[Data supplied]
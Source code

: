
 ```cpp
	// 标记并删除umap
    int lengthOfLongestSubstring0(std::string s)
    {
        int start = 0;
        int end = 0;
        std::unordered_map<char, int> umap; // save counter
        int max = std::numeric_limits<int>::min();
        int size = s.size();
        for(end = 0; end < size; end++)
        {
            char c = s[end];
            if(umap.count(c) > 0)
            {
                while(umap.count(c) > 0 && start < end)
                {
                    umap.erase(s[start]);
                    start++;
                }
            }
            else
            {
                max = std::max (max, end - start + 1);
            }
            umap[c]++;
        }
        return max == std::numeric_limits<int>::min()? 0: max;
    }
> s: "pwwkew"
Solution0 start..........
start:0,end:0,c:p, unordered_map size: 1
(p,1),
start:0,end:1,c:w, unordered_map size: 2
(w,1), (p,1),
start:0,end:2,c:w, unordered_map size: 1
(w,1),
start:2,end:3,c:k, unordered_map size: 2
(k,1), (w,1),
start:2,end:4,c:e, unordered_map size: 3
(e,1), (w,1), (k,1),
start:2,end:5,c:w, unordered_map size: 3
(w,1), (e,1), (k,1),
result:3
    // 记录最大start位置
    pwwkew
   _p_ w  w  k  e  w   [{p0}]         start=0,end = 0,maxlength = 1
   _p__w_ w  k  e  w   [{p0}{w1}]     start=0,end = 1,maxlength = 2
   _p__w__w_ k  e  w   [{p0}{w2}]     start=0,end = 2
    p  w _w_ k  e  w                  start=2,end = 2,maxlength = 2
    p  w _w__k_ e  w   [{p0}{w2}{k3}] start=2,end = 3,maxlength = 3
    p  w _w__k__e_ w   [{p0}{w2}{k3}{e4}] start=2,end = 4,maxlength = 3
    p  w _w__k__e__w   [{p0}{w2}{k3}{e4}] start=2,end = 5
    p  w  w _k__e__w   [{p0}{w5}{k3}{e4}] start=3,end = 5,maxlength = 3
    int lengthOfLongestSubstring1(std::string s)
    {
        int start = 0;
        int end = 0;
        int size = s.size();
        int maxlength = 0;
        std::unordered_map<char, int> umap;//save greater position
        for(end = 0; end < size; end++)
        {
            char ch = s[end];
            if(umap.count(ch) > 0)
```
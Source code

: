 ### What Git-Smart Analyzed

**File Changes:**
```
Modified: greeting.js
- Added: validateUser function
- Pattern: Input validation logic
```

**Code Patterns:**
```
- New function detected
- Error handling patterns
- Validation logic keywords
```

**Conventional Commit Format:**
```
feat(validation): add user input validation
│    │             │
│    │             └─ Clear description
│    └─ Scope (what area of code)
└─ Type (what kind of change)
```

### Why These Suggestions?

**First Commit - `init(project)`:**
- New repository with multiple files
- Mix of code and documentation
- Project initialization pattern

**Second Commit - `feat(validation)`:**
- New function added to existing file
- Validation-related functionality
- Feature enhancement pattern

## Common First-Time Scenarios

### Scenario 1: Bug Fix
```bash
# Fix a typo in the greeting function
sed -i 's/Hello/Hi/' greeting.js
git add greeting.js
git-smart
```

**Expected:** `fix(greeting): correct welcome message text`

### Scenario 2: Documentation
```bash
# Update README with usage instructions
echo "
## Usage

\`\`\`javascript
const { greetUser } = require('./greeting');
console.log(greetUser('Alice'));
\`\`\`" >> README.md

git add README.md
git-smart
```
[/Data supplied]
Task instructions: Search the entries above for the string "First". Copy each line in which it appears.

Solution below:
**First Commit - `init(project)`:**
## Common First-Time Scenarios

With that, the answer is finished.